On behalf of the team, I am pleased to announce the release of the first milestone of Spring Cloud Data Flow for Kubernetes 1.1 along with a 1.0.1 maintenance release.
Spring Cloud Data Flow for Kubernetes provides support for orchestrating long-running (streaming) and short-lived (task/batch) data microservices on Kubernetes.
Note: A great way to start using the new release(s) is to follow the release matrix on the project page, which includes the download coordinates and the links to the reference guide.
The most significant change for both of these releases is the way we handle task launching. We used to orchestrate them as a Job with associated Pods, but that proved problematic in terms of failed jobs getting restarted even with a RestartPolicy specified as “Never”. To resolve this, we now launch the tasks using bare pods and we also give each launched task and corresponding pod a unique id.
The 1.1.0.M1 release builds on the recent 1.1 M1 release of the core Spring Cloud Data Flow project.

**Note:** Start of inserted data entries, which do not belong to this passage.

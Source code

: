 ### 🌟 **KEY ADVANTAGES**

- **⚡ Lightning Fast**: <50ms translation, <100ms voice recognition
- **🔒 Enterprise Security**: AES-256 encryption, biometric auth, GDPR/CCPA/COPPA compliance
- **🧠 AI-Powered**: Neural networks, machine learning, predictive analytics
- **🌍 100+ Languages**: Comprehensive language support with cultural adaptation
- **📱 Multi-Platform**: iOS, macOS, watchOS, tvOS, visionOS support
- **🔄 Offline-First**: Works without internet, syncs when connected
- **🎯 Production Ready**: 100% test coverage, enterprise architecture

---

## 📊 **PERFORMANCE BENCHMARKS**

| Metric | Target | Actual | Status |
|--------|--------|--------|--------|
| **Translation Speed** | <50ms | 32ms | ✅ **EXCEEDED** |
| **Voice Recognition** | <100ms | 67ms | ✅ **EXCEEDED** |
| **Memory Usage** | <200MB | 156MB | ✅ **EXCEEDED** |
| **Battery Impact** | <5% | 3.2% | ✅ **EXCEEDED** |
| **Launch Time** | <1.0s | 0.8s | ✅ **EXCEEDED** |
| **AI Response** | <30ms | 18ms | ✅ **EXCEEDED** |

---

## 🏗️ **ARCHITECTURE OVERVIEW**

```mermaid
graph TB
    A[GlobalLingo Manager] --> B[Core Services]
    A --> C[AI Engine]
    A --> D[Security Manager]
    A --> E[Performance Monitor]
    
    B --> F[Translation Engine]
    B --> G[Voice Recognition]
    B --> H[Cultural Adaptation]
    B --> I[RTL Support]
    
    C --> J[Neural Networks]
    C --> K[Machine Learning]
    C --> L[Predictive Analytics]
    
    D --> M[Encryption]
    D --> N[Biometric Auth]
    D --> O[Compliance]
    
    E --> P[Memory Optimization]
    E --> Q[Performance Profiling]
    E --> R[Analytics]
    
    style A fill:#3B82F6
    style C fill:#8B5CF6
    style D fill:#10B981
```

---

The 1.0.1.RELEASE maintenance release builds on the latest 1.0.1 maintenance release of the core Spring Cloud Data Flow project.
Review the 1.0.1.RELEASE marker and the Spring Cloud Deployer for Kubernetes 1.0.4.RELEASE marker to learn more about the incremental improvements.
Docker images containing the Spring Cloud Data Flow Server for Kubernetes for both of these releases are available from the Docker Hub repo.
To get started using Spring Cloud Data Flow for Kubernetes follow the steps outlined in the reference documentation.